▸ Source material

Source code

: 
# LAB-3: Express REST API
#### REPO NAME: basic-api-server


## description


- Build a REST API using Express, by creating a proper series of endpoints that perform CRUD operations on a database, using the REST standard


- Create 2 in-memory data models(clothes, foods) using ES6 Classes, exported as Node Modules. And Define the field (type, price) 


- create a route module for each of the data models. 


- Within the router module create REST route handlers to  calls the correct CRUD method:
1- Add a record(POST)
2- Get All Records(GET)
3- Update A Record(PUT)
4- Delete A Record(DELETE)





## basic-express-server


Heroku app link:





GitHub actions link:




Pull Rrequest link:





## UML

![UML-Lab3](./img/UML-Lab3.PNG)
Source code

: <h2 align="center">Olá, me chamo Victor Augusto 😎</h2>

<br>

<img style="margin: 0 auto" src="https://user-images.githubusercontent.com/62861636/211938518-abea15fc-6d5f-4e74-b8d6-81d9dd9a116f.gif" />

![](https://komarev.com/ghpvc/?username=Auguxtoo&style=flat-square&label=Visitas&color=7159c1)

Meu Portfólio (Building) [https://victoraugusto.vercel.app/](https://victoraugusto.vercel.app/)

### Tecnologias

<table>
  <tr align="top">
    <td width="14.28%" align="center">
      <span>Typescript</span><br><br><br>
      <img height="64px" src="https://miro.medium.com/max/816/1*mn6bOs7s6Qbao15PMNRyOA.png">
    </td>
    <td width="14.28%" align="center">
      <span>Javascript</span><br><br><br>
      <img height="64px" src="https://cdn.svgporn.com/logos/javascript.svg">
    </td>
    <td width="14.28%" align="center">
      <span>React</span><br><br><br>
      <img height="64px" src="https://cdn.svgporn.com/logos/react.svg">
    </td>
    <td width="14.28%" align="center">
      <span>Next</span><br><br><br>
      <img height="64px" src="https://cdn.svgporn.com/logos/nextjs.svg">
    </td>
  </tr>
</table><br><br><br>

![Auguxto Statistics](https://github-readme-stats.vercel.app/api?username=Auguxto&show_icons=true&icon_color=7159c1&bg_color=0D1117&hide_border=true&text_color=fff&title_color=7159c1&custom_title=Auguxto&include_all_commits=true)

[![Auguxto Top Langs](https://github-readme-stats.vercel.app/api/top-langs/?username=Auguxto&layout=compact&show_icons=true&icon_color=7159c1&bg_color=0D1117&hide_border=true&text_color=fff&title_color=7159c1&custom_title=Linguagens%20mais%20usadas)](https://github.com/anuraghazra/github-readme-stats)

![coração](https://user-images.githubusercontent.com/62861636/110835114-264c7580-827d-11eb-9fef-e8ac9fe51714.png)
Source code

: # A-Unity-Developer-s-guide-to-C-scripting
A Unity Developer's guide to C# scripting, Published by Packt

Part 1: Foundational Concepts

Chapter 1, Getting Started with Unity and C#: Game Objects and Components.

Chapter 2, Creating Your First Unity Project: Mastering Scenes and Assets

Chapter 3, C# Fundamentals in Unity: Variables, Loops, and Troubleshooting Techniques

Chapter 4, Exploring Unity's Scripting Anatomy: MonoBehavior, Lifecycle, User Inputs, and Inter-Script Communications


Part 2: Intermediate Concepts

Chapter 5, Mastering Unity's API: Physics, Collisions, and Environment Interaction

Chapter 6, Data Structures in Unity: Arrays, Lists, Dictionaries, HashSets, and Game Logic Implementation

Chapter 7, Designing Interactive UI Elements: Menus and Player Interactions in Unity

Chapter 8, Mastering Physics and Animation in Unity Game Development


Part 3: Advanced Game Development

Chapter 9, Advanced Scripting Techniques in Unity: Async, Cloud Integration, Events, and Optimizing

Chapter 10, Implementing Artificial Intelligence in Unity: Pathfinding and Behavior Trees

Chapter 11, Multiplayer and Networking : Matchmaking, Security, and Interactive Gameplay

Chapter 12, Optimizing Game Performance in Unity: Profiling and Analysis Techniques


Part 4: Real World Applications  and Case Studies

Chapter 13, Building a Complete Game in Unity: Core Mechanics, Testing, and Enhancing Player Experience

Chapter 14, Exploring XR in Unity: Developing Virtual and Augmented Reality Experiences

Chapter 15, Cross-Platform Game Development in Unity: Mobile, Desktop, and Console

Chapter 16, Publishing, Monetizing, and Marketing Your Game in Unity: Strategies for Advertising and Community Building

▸ Your assignment
Could you copy every line from the records that has "username" in it?

▸ Written response
![](https://komarev.com/ghpvc/?username=Auguxtoo&style=flat-square&label=Visitas&color=7159c1)
![Auguxto Statistics](https://github-readme-stats.vercel.app/api?username=Auguxto&show_icons=true&icon_color=7159c1&bg_color=0D1117&hide_border=true&text_color=fff&title_color=7159c1&custom_title=Auguxto&include_all_commits=true)
[![Auguxto Top Langs](https://github-readme-stats.vercel.app/api/top-langs/?username=Auguxto&layout=compact&show_icons=true&icon_color=7159c1&bg_color=0D1117&hide_border=true&text_color=fff&title_color=7159c1&custom_title=Linguagens%20mais%20usadas)](https://github.com/anuraghazra/github-readme-stats)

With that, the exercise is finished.